Contractors Poised to Cash in on China Threat Inflation
While the crisis over Russia and Ukraine has dominated recent discussions of U.S. foreign and military policies, it’s important to remember that the driving force behind the push for ever more Pentagon spending lies with concerns over the challenge posed by China. But to a significant degree, these concerns are both misguided and counterproductive.
On the military front, the threat posed by China has been greatly exaggerated. The U.S. outspends China on its military by a three to one ratio, has more than 10 times as many nuclear weapons in its active stockpile, and has capable allies in China’s neighborhood. The real problem is that force or the threat of force will do little to shift China’s policies on economics, human rights, or regional deployments, even as it threatens to spur an accelerated arms race or a conflict between nuclear-armed powers that could be an unprecedented catastrophe. Even so, threat inflation with respect to China will have one clear set of winners: the U.S. arms industry.
As my colleague Eli Clifton has written, key players in the arms industry are already looking forward to reaping the benefits of tensions between the U.S. and China, as well as in other global hot spots.
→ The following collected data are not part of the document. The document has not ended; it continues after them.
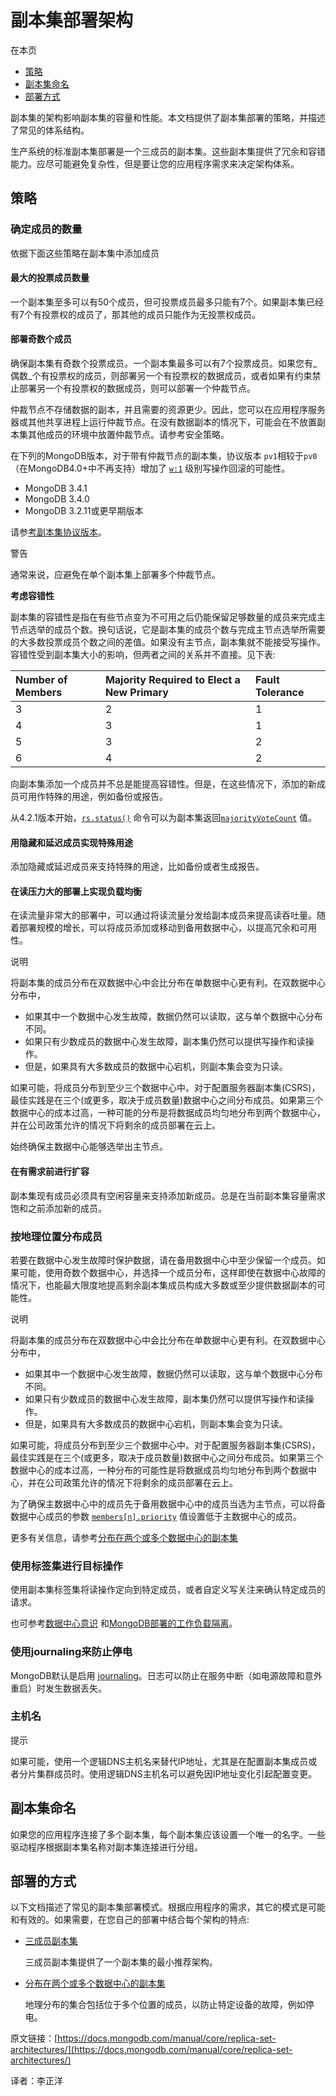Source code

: # 副本集部署架构

在本页

* [策略](https://docs.mongodb.com/manual/core/replica-set-architectures/#strategies)
* [副本集命名](https://docs.mongodb.com/manual/core/replica-set-architectures/#replica-set-naming)
* [部署方式](https://docs.mongodb.com/manual/core/replica-set-architectures/#deployment-patterns)

副本集的架构影响副本集的容量和性能。本文档提供了副本集部署的策略，并描述了常见的体系结构。

生产系统的标准副本集部署是一个三成员的副本集。这些副本集提供了冗余和容错能力。应尽可能避免复杂性，但是要让您的应用程序需求来决定架构体系。

## 策略

### 确定成员的数量

依据下面这些策略在副本集中添加成员

#### 最大的投票成员数量

一个副本集至多可以有50个成员，但可投票成员最多只能有7个。如果副本集已经有7个有投票权的成员了，那其他的成员只能作为无投票权成员。

#### 部署奇数个成员

确保副本集有奇数个投票成员。一个副本集最多可以有7个投票成员。如果您有_偶数_个有投票权的成员，则部署另一个有投票权的数据成员，或者如果有约束禁止部署另一个有投票权的数据成员，则可以部署一个仲裁节点。

仲裁节点不存储数据的副本，并且需要的资源更少。因此，您可以在应用程序服务器或其他共享进程上运行仲裁节点。在没有数据副本的情况下，可能会在不放置副本集其他成员的环境中放置仲裁节点。请参考安全策略。

在下列的MongoDB版本，对于带有仲裁节点的副本集，协议版本 `pv1`相较于`pv0` （在MongoDB4.0+中不再支持）增加了 [`w:1`](https://docs.mongodb.com/manual/reference/write-concern/#writeconcern.) 级别写操作回滚的可能性。

* MongoDB 3.4.1
* MongoDB 3.4.0
* MongoDB 3.2.11或更早期版本

请参[考副本集协议版本](https://docs.mongodb.com/manual/reference/replica-set-protocol-versions/)。

警告

通常来说，应避免在单个副本集上部署多个仲裁节点。

**考虑容错性**

副本集的容错性是指在有些节点变为不可用之后仍能保留足够数量的成员来完成主节点选举的成员个数。换句话说，它是副本集的成员个数与完成主节点选举所需要的大多数投票成员个数之间的差值。如果没有主节点，副本集就不能接受写操作。容错性受到副本集大小的影响，但两者之间的关系并不直接。见下表:

| Number of Members | Majority Required to Elect a New Primary | Fault Tolerance |
| :--- | :--- | :--- |
| 3 | 2 | 1 |
| 4 | 3 | 1 |
| 5 | 3 | 2 |
| 6 | 4 | 2 |

向副本集添加一个成员并不总是能提高容错性。但是，在这些情况下，添加的新成员可用作特殊的用途，例如备份或报告。

从4.2.1版本开始，[`rs.status()`](https://docs.mongodb.com/manual/reference/method/rs.status/#rs.status) 命令可以为副本集返回[`majorityVoteCount`](https://docs.mongodb.com/manual/reference/command/replSetGetStatus/#replSetGetStatus.majorityVoteCount) 值。

#### 用隐藏和延迟成员实现特殊用途

添加隐藏或延迟成员来支持特殊的用途，比如备份或者生成报告。

#### 在读压力大的部署上实现负载均衡

在读流量非常大的部署中，可以通过将读流量分发给副本成员来提高读吞吐量。随着部署规模的增长，可以将成员添加或移动到备用数据中心，以提高冗余和可用性。

说明

将副本集的成员分布在双数据中心中会比分布在单数据中心更有利。在双数据中心分布中，

* 如果其中一个数据中心发生故障，数据仍然可以读取，这与单个数据中心分布不同。
* 如果只有少数成员的数据中心发生故障，副本集仍然可以提供写操作和读操作。
* 但是，如果具有大多数成员的数据中心宕机，则副本集会变为只读。

如果可能，将成员分布到至少三个数据中心中。对于配置服务器副本集\(CSRS\)，最佳实践是在三个\(或更多，取决于成员数量\)数据中心之间分布成员。如果第三个数据中心的成本过高，一种可能的分布是将数据成员均匀地分布到两个数据中心，并在公司政策允许的情况下将剩余的成员部署在云上。

始终确保主数据中心能够选举出主节点。

#### 在有需求前进行扩容

副本集现有成员必须具有空闲容量来支持添加新成员。总是在当前副本集容量需求饱和之前添加新的成员。

### 按地理位置分布成员

若要在数据中心发生故障时保护数据，请在备用数据中心中至少保留一个成员。如果可能，使用奇数个数据中心，并选择一个成员分布，这样即使在数据中心故障的情况下，也能最大限度地提高剩余副本集成员构成大多数或至少提供数据副本的可能性。

说明

将副本集的成员分布在双数据中心中会比分布在单数据中心更有利。在双数据中心分布中，

* 如果其中一个数据中心发生故障，数据仍然可以读取，这与单个数据中心分布不同。
* 如果只有少数成员的数据中心发生故障，副本集仍然可以提供写操作和读操作。
* 但是，如果具有大多数成员的数据中心宕机，则副本集会变为只读。

如果可能，将成员分布到至少三个数据中心中。对于配置服务器副本集\(CSRS\)，最佳实践是在三个\(或更多，取决于成员数量\)数据中心之间分布成员。如果第三个数据中心的成本过高，一种分布的可能性是将数据成员均匀地分布到两个数据中心，并在公司政策允许的情况下将剩余的成员部署在云上。

为了确保主数据中心中的成员先于备用数据中心中的成员当选为主节点，可以将备数据中心成员的参数 [`members[n].priority`](https://docs.mongodb.com/manual/reference/replica-configuration/#rsconf.members[n].priority) 值设置低于主数据中心的成员。

更多有关信息，请参考[分布在两个或多个数据中心的副本集](https://docs.mongodb.com/manual/core/replica-set-architecture-geographically-distributed/)

### 使用标签集进行目标操作

使用副本集标签集将读操作定向到特定成员，或者自定义写关注来确认特定成员的请求。

也可参考[数据中心意识](https://docs.mongodb.com/manual/data-center-awareness/) 和[MongoDB部署的工作负载隔离](https://docs.mongodb.com/manual/core/workload-isolation/)。

### 使用journaling来防止停电

MongoDB默认是启用 [journaling](https://docs.mongodb.com/manual/core/journaling/)。日志可以防止在服务中断（如电源故障和意外重启）时发生数据丢失。

### 主机名

提示

如果可能，使用一个逻辑DNS主机名来替代IP地址，尤其是在配置副本集成员或者分片集群成员时。使用逻辑DNS主机名可以避免因IP地址变化引起配置变更。

## 副本集命名

如果您的应用程序连接了多个副本集，每个副本集应该设置一个唯一的名字。一些驱动程序根据副本集名称对副本集连接进行分组。

## 部署的方式

以下文档描述了常见的副本集部署模式。根据应用程序的需求，其它的模式是可能和有效的。如果需要，在您自己的部署中结合每个架构的特点:

* [三成员副本集](https://docs.mongodb.com/manual/core/replica-set-architecture-three-members/)

  三成员副本集提供了一个副本集的最小推荐架构。

* [分布在两个或多个数据中心的副本集](https://docs.mongodb.com/manual/core/replica-set-architecture-geographically-distributed/)

  地理分布的集合包括位于多个位置的成员，以防止特定设备的故障，例如停电。

原文链接：[https://docs.mongodb.com/manual/core/replica-set-architectures/](https://docs.mongodb.com/manual/core/replica-set-architectures/)

译者：李正洋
In a recent earnings call, Raytheon Technologies CEO Gregory Hayes said the following:
“[W]e are seeing, I would say, opportunities for international sales. We just have to look to last week where we saw the drone attack in the UAE, which have attacked some of their other facilities. And of course, the tensions in Eastern Europe, the tensions in the South China Sea, all of those things are putting pressure on some of the defense spending over there. So I fully expect we’re going to see some benefit from it.”